Belarussian author Svetlana Alexievich won the Nobel Prize for Literature on Thursday for her portrayal of the harshness of life in the Soviet Union and in her first public response denounced Russia’s intervention in Ukraine as an “invasion”.
The Swedish Academy said Alexievich’s work, which chronicles the lives of Soviet women during World War Two as well as the consequences of the 1986 nuclear disaster in Chernobyl and the Soviet military adventure in Afghanistan, was “a monument to suffering and courage in our time”.
Alexievich collected hundreds of interviews from people whose lives were affected by these tumultuous events, putting them together in works that were like a “musical composition”, the academy said in awarding the 8 million crown ($972,000) prize.
“By means of her extraordinary method – a carefully composed collage of human voices – Alexievich deepens our comprehension of an entire era,” the academy said. Born in Ukraine in 1948, Alexievich lived in exile for many years because of her criticism of the Belarussian government and after returning home four years ago has kept a low profile, staying out of politics.
But after the prize was announced on Thursday she obliquely criticized Belarus’s hardline leader Alexander Lukashenko and denounced Russian forces for their involvement in the separatist conflict in neighboring Ukraine.
“It is occupation, a foreign invasion,” she said at a news conference in Minsk, adding that she wept when she saw photographs of those killed during pro-European street protests in the Ukrainian capital last year.
“I love the good Russian world, the humanitarian Russian world, but I do not love the Russian world of Beria, Stalin and Shoigu,” she said, referring to Soviet leader Josef Stalin, the security chief responsible for Stalin-era mass purges, Lavrenty Beria, and the current Russian defense minister, Sergei Shoigu.
The Kremlin replied tartly. “Of course, we congratulate her … But I’m sure she does not possess the information to make a positive evaluation of what is happening in Ukraine,” spokesman Dmitry Peskov commented in Moscow.
NOT VOTING
On Belarus, she said she would not vote in a presidential election due to take place there this month and which Lukashenko, already 21 years in power, is expected to easily secure a further term. “I will not vote in the elections because we know who will win, that Lukashenko will win,” she said.
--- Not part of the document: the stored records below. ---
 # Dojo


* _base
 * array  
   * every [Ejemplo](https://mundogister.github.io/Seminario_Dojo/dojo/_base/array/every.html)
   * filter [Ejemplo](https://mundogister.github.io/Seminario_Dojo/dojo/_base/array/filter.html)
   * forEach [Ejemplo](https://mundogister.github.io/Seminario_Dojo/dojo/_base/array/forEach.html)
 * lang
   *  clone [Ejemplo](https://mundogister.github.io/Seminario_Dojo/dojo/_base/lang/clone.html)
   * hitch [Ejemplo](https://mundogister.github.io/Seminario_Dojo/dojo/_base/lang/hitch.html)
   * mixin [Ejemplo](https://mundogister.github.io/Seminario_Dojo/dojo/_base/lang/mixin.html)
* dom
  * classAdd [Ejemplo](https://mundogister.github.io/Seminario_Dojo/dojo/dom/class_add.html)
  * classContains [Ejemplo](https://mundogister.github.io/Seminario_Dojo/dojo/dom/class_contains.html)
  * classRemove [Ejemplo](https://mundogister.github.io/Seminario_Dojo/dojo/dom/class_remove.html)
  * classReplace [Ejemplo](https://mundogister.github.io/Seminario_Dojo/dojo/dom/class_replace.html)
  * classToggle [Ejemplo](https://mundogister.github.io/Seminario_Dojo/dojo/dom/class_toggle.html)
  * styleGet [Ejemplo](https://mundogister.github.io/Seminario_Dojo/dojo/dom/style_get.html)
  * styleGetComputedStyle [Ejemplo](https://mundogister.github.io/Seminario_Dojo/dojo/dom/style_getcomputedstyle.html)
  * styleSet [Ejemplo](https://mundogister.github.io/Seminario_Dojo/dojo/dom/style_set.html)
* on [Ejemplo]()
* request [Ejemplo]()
Alexievich said the prize would enable her to devote herself to two new writing projects. “For money I can buy one thing, I buy freedom. I take a very long time to write my books – from five to ten years,” she told Swedish television separately after the prize announcement.
“I have two new ideas for two new books, so I am glad that I will be free now to work on them.” Alexievich worked as a teacher and a journalist after finishing school, later living abroad for many years in Sweden, Germany and France.
“Real people speak in my books about the main events of the age such as the war, the Chernobyl disaster, and the downfall of a great empire,” she said in a biographical text published on her website.
“But I don’t just record a dry history of events and facts, I’m writing a history of human feelings,” she said. Her books, primarily written in Russian, include “Voices from Chernobyl – Chronicle of the Future”, and “Zinky Boys – Soviet voices from a forgotten war”, a portrayal of the Soviet Union’s war in Afghanistan.
DOCUMENTARY STYLE
Alexievich’s documentary style of writing first became popular in the former Soviet Union in the 1980s. But she has long been an uncomfortable writer for the authorities due to her humanistic, emotional tales of peoples’ fates entangled in major historic developments.
One of her best-known works is “War’s Unwomanly Face”, which took several years to get published as Soviet authorities saw it as subversive and undermining the myth of the Soviet army’s victory in World War Two.
In the book, Alexievich offers an unusual account of the war, moving away from military narrative and telling the tales of Soviet women who took on male roles, fought on the front lines, killed and got killed, but still looked at the shattered world around them from a feminine perspective, focusing on human suffering and basic emotions free of any pathos.
“She has invented a new literary genre. She transcends journalistic formats and has pressed ahead with a genre that others have helped create,” said Sara Danius, permanent secretary of the Swedish Academy.
“It’s more or less like a musical composition, so that in the end you have something like a vast chorus.” Literature was the fourth of this year’s Nobel prizes. The prize is named after dynamite inventor Alfred Nobel and has been awarded since 1901 for achievements in science, literature and peace in accordance with his will.